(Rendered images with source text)
◆ ◆ ◆
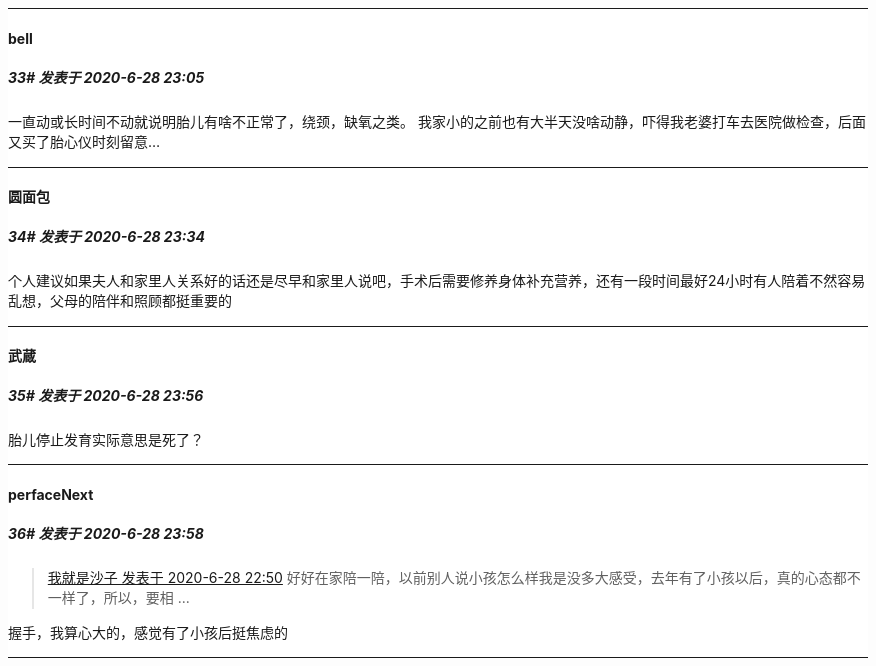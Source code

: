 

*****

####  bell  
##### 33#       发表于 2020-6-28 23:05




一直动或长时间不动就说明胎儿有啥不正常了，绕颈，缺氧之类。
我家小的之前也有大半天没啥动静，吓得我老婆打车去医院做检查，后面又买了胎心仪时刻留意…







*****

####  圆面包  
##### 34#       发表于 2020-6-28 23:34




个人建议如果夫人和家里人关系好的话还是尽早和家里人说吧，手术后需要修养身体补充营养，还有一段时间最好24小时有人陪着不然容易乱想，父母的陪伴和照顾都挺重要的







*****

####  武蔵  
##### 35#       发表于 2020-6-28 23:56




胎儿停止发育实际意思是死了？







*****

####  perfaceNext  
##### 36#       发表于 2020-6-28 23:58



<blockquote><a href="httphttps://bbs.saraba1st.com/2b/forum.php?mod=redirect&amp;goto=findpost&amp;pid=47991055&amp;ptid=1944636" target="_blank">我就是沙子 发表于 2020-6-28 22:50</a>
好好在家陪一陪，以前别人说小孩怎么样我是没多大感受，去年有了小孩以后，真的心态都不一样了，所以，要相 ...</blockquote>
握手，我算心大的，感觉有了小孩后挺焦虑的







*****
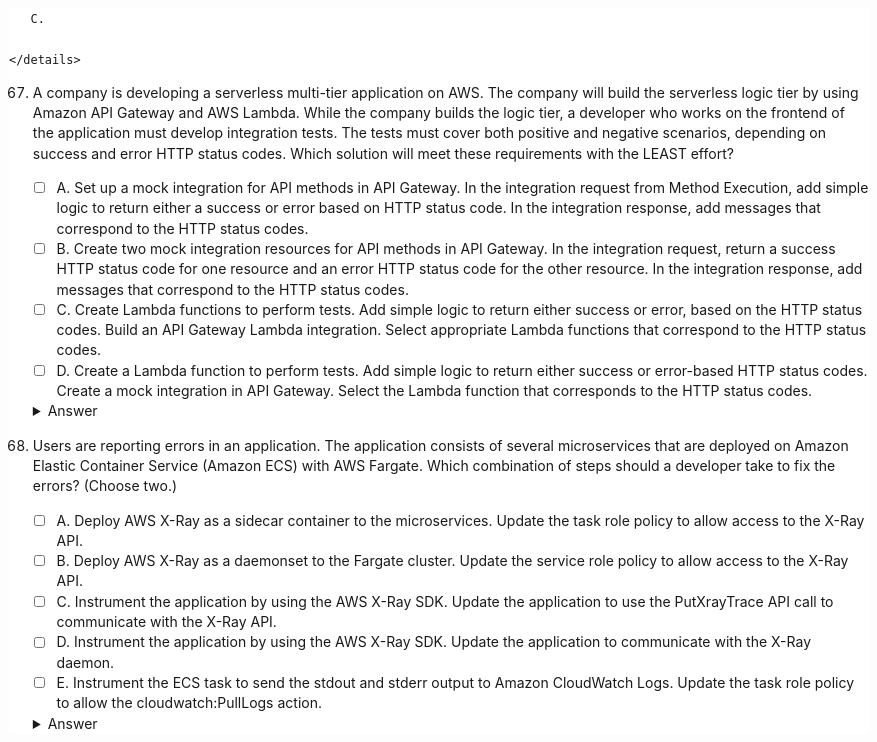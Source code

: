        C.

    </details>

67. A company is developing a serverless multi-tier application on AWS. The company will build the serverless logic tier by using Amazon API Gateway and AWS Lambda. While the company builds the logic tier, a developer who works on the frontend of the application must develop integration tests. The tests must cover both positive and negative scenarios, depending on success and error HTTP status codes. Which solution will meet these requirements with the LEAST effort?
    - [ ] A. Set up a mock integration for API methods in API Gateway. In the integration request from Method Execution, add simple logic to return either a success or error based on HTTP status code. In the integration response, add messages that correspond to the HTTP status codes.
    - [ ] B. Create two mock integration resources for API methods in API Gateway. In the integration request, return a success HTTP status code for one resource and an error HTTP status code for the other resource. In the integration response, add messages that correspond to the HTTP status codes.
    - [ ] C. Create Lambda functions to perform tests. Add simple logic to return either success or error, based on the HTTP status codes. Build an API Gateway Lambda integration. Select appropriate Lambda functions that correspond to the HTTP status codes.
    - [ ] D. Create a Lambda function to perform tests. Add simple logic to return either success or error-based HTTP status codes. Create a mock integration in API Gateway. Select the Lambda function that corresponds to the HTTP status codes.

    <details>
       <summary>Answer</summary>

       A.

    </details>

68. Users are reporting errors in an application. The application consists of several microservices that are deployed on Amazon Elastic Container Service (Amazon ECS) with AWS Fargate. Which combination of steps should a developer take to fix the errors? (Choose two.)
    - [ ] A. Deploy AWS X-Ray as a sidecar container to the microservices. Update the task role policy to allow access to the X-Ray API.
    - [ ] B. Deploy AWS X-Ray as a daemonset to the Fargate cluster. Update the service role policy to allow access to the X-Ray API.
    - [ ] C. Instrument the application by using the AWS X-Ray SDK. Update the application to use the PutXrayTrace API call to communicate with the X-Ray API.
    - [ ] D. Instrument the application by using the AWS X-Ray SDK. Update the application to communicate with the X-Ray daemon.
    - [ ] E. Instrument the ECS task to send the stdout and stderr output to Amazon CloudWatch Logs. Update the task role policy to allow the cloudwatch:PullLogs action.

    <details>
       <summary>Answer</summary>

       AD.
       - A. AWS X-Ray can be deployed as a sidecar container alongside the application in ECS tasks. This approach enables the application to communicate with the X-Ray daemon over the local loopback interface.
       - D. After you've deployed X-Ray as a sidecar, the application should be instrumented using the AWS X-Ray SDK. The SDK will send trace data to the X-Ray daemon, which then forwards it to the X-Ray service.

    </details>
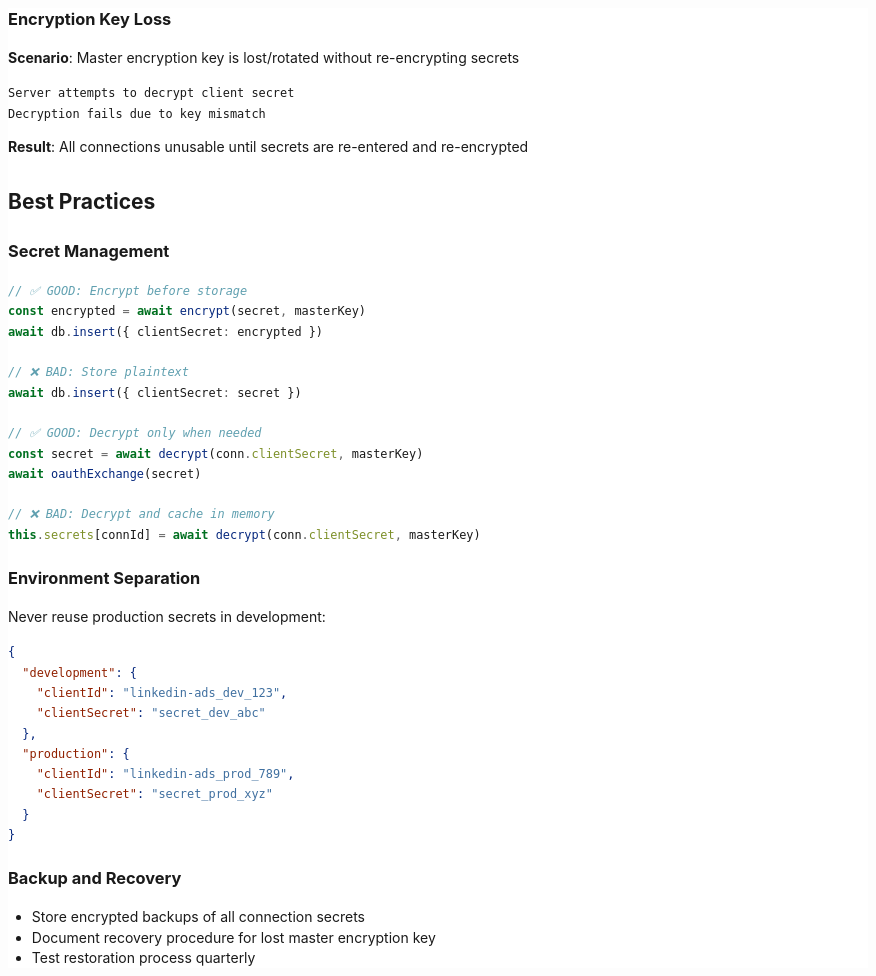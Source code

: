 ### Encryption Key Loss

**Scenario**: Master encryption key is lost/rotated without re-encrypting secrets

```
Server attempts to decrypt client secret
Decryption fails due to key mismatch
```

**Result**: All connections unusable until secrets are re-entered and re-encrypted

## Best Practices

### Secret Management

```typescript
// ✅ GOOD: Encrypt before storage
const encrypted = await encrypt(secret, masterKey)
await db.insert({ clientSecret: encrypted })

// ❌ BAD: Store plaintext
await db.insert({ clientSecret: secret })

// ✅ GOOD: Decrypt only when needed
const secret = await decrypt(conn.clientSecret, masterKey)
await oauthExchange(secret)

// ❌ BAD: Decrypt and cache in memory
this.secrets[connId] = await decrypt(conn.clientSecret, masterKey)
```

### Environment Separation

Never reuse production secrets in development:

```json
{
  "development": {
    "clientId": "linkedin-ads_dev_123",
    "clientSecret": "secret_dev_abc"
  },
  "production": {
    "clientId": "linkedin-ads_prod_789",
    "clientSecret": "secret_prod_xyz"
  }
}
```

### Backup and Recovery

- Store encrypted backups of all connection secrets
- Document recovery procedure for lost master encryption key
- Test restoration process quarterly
◆ ◆ ◆
Write out again, exactly as they appear above, the lines from the one containing "without re-encrypting secrets" to the final line, and only those.

SOLUTION TO THIS TASK>
**Scenario**: Master encryption key is lost/rotated without re-encrypting secrets

```
Server attempts to decrypt client secret
Decryption fails due to key mismatch
```

**Result**: All connections unusable until secrets are re-entered and re-encrypted

## Best Practices

### Secret Management

```typescript
// ✅ GOOD: Encrypt before storage
const encrypted = await encrypt(secret, masterKey)
await db.insert({ clientSecret: encrypted })

// ❌ BAD: Store plaintext
await db.insert({ clientSecret: secret })

// ✅ GOOD: Decrypt only when needed
const secret = await decrypt(conn.clientSecret, masterKey)
await oauthExchange(secret)

// ❌ BAD: Decrypt and cache in memory
this.secrets[connId] = await decrypt(conn.clientSecret, masterKey)
```

### Environment Separation

Never reuse production secrets in development:

```json
{
  "development": {
    "clientId": "linkedin-ads_dev_123",
    "clientSecret": "secret_dev_abc"
  },
  "production": {
    "clientId": "linkedin-ads_prod_789",
    "clientSecret": "secret_prod_xyz"
  }
}
```

### Backup and Recovery

- Store encrypted backups of all connection secrets
- Document recovery procedure for lost master encryption key
- Test restoration process quarterly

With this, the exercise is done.